__AIM OF THE EXERCISE__: Your job with the data below: print everything from the line that holds "не протягивается Нить." down to the line that holds "Переброс выглядит хорошей", ends included, exactly, and nothing else.
[MATERIAL FOR THIS TASK — start]
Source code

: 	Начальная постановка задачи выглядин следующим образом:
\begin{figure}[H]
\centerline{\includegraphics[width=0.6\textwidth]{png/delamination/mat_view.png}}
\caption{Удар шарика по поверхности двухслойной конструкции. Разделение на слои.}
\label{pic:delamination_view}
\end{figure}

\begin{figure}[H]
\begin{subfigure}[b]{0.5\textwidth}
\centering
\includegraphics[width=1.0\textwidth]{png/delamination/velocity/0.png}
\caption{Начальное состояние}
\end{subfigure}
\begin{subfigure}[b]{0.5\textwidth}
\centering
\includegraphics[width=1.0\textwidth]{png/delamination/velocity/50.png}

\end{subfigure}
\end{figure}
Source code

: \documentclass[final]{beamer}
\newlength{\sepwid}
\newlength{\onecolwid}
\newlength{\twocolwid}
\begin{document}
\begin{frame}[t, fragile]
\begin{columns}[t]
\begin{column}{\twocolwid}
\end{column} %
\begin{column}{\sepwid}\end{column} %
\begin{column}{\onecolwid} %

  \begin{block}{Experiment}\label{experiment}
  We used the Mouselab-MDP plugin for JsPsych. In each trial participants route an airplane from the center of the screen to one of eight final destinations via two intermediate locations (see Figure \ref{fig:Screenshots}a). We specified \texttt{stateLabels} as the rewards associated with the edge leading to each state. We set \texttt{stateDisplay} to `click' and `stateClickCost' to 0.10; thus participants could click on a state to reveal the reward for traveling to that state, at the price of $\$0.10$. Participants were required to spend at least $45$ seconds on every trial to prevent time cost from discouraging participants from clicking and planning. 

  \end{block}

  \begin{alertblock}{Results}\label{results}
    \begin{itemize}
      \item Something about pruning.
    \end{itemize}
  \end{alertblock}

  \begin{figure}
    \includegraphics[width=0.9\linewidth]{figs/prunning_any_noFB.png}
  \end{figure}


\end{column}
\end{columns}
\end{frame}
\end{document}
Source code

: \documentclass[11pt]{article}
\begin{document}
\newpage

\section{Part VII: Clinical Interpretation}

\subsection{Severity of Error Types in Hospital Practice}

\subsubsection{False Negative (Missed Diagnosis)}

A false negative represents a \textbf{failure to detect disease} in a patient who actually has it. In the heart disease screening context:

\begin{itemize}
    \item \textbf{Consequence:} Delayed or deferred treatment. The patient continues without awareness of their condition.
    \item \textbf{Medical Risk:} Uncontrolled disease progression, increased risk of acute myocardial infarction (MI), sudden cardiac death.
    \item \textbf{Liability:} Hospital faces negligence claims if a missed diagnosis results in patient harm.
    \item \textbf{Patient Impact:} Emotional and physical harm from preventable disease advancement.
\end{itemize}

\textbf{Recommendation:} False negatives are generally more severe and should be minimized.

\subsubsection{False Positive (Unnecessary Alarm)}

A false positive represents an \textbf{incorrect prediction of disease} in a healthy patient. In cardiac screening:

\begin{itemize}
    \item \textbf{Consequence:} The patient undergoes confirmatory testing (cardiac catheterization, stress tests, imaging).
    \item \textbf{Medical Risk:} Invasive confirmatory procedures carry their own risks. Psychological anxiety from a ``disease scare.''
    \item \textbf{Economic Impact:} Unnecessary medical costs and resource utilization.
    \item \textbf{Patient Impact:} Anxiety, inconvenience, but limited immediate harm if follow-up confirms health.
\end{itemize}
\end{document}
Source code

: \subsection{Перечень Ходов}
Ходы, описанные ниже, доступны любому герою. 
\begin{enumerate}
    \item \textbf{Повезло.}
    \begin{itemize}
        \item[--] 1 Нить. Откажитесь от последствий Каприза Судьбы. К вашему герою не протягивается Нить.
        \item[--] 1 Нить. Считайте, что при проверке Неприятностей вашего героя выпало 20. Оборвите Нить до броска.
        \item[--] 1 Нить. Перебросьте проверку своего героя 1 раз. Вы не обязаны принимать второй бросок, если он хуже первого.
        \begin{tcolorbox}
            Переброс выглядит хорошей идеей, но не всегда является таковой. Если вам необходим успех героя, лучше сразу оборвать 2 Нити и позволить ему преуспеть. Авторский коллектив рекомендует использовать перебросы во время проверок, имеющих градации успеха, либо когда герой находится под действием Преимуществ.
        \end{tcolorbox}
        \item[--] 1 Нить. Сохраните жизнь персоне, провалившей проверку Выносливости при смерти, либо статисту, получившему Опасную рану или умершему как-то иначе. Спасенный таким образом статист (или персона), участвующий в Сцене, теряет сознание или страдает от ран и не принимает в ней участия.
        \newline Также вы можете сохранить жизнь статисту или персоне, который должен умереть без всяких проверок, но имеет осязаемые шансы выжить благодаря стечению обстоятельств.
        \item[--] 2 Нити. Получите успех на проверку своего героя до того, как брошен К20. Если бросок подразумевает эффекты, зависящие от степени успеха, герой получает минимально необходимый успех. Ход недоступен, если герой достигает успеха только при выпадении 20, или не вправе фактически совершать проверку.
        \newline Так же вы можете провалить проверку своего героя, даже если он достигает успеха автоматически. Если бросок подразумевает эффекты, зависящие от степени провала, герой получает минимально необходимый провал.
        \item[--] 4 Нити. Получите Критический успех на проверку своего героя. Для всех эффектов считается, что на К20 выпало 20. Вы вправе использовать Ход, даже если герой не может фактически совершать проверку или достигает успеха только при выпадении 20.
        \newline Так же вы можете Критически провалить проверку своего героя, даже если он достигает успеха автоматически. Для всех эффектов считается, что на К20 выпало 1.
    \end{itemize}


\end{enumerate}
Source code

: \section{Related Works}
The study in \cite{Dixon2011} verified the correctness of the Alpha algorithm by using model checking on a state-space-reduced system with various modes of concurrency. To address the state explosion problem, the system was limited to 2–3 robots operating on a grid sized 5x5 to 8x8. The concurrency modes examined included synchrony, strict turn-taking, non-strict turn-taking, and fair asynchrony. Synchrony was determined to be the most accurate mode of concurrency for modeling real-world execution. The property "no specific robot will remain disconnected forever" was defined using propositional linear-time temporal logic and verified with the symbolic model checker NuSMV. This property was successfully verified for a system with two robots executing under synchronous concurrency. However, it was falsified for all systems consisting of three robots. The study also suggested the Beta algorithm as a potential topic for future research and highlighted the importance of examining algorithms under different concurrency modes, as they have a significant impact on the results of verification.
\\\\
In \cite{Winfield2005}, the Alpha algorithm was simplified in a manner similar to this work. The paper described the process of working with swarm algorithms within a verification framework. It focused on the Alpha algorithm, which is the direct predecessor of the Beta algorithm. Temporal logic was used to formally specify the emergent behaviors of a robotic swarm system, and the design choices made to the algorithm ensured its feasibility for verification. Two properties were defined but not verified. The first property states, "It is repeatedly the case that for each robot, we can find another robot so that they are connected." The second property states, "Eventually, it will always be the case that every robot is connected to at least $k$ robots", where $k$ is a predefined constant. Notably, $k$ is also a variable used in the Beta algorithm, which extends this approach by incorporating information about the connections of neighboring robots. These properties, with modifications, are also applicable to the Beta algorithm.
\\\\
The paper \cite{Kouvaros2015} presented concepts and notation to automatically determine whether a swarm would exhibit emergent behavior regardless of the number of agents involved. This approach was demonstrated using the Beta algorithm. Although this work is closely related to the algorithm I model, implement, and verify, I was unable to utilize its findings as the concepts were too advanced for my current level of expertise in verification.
[MATERIAL FOR THIS TASK — finish]
__YOUR RESPONSE__:
        \item[--] 1 Нить. Откажитесь от последствий Каприза Судьбы. К вашему герою не протягивается Нить.
        \item[--] 1 Нить. Считайте, что при проверке Неприятностей вашего героя выпало 20. Оборвите Нить до броска.
        \item[--] 1 Нить. Перебросьте проверку своего героя 1 раз. Вы не обязаны принимать второй бросок, если он хуже первого.
        \begin{tcolorbox}
            Переброс выглядит хорошей идеей, но не всегда является таковой. Если вам необходим успех героя, лучше сразу оборвать 2 Нити и позволить ему преуспеть. Авторский коллектив рекомендует использовать перебросы во время проверок, имеющих градации успеха, либо когда герой находится под действием Преимуществ.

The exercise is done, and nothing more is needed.